== Segment start ==
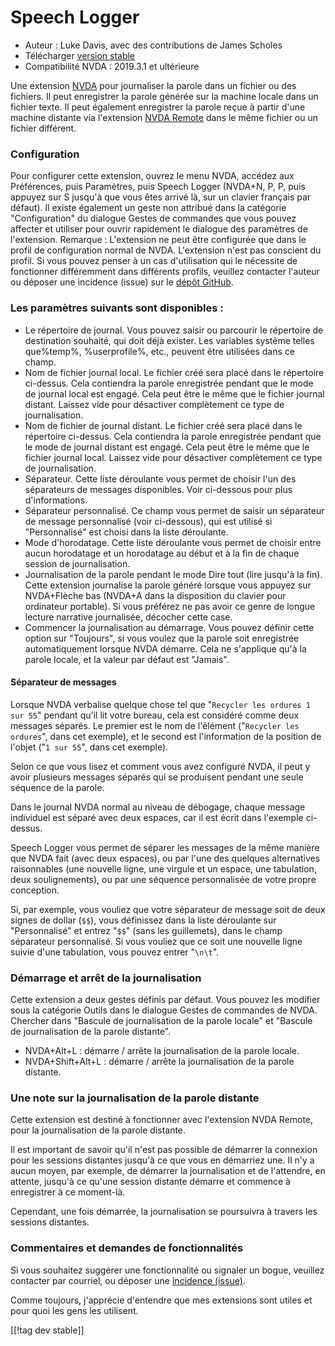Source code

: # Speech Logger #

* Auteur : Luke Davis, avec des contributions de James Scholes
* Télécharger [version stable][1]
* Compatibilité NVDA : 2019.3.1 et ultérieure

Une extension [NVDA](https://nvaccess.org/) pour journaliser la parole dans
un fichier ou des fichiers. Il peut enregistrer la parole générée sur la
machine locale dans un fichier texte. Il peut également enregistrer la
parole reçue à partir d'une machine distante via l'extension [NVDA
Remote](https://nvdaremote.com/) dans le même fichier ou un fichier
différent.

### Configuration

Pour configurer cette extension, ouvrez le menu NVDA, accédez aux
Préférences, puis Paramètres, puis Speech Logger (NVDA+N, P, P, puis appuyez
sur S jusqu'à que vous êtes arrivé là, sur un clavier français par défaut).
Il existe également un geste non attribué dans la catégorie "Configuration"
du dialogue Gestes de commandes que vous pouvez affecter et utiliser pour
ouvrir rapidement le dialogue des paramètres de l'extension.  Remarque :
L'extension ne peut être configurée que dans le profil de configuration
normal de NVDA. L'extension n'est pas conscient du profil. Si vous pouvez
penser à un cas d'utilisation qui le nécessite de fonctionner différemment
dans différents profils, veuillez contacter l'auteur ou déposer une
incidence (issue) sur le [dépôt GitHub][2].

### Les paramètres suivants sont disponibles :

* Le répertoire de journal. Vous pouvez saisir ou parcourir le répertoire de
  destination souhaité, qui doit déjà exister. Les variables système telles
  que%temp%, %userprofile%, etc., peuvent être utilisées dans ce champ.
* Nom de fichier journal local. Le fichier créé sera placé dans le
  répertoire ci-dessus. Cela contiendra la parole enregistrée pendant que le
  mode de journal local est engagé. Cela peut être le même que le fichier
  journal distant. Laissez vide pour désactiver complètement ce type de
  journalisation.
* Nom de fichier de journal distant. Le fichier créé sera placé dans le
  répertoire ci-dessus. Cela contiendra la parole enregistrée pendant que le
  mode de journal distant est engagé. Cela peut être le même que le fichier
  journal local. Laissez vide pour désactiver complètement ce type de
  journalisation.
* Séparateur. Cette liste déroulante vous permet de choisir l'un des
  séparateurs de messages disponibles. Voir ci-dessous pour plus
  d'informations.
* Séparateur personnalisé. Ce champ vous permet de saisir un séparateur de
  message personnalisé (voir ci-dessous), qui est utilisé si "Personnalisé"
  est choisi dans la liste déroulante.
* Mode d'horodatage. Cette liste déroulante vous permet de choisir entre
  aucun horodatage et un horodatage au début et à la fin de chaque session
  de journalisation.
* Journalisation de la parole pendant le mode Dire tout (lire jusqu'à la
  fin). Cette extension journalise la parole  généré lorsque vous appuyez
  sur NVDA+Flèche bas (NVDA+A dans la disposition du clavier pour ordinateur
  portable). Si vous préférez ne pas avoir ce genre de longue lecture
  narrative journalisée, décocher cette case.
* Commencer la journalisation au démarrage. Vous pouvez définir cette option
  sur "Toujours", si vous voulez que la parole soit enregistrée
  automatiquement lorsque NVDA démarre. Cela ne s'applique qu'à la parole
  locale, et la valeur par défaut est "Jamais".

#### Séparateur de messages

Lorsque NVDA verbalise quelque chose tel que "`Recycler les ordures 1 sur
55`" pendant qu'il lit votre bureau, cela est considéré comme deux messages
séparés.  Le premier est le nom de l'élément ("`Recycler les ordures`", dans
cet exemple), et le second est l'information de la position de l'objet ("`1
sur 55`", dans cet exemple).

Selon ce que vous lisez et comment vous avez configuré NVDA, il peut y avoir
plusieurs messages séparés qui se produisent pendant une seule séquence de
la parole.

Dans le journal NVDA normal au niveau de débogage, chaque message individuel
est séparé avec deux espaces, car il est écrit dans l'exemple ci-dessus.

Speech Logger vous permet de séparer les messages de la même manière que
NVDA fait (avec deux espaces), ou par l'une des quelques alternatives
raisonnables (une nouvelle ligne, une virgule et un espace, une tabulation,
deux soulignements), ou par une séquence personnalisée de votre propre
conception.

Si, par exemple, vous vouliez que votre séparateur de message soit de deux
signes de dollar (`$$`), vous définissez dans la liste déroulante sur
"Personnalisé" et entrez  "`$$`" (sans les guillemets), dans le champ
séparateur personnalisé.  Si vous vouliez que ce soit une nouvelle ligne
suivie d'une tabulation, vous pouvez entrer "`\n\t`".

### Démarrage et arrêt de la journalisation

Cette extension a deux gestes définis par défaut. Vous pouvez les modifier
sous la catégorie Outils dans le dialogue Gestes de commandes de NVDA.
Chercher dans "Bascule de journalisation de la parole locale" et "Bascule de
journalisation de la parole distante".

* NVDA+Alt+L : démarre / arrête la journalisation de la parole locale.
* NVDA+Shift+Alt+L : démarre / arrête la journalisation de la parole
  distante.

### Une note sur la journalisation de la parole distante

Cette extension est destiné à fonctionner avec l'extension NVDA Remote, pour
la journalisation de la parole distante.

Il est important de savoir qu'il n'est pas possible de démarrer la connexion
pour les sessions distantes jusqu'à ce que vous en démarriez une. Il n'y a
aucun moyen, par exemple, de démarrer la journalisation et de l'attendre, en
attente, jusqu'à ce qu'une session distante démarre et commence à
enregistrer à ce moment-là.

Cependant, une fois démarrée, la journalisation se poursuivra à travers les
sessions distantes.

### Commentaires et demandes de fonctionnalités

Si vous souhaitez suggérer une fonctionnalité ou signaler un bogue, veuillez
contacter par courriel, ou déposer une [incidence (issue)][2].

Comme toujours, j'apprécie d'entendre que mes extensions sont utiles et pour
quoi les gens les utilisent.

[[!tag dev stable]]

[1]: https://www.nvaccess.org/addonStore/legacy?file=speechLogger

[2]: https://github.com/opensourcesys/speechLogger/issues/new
== Segment end ==
• [YOUR TASK]: Return exactly the lines above from the line that has "deux soulignements), ou" through the line that has "signes de dollar", inclusive, and nothing else.

• [WRITTEN RESPONSE]:
deux soulignements), ou par une séquence personnalisée de votre propre
conception.

Si, par exemple, vous vouliez que votre séparateur de message soit de deux
signes de dollar (`$$`), vous définissez dans la liste déroulante sur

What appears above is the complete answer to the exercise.